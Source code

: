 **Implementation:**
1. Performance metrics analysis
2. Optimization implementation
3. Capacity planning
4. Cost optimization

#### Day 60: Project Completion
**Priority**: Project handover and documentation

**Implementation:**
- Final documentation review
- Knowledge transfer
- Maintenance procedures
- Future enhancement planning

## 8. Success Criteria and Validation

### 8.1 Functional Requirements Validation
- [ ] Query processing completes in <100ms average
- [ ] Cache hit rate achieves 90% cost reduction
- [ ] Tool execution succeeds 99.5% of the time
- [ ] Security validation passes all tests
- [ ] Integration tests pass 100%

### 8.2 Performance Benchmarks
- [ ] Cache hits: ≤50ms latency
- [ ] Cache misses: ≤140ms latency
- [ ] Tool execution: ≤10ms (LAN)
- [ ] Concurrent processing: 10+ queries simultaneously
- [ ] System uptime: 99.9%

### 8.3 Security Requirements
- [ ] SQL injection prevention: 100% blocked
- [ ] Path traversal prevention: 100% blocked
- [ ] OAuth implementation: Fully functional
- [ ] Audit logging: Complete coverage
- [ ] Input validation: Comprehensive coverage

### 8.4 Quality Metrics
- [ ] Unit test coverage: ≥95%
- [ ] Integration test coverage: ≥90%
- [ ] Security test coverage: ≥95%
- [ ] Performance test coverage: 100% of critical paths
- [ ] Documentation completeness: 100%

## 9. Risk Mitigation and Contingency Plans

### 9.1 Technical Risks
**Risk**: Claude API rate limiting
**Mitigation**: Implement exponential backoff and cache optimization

▬▬▬

§ **Problem to work on**
Each record, from first to last, should be returned verbatim.

§ **Written solution**
Source code

: **Implementation:**
1. Performance metrics analysis
2. Optimization implementation
3. Capacity planning
4. Cost optimization

#### Day 60: Project Completion
**Priority**: Project handover and documentation

**Implementation:**
- Final documentation review
- Knowledge transfer
- Maintenance procedures
- Future enhancement planning

## 8. Success Criteria and Validation

### 8.1 Functional Requirements Validation
- [ ] Query processing completes in <100ms average
- [ ] Cache hit rate achieves 90% cost reduction
- [ ] Tool execution succeeds 99.5% of the time
- [ ] Security validation passes all tests
- [ ] Integration tests pass 100%

### 8.2 Performance Benchmarks
- [ ] Cache hits: ≤50ms latency
- [ ] Cache misses: ≤140ms latency
- [ ] Tool execution: ≤10ms (LAN)
- [ ] Concurrent processing: 10+ queries simultaneously
- [ ] System uptime: 99.9%

### 8.3 Security Requirements
- [ ] SQL injection prevention: 100% blocked
- [ ] Path traversal prevention: 100% blocked
- [ ] OAuth implementation: Fully functional
- [ ] Audit logging: Complete coverage
- [ ] Input validation: Comprehensive coverage

### 8.4 Quality Metrics
- [ ] Unit test coverage: ≥95%
- [ ] Integration test coverage: ≥90%
- [ ] Security test coverage: ≥95%
- [ ] Performance test coverage: 100% of critical paths
- [ ] Documentation completeness: 100%

## 9. Risk Mitigation and Contingency Plans

### 9.1 Technical Risks
**Risk**: Claude API rate limiting
**Mitigation**: Implement exponential backoff and cache optimization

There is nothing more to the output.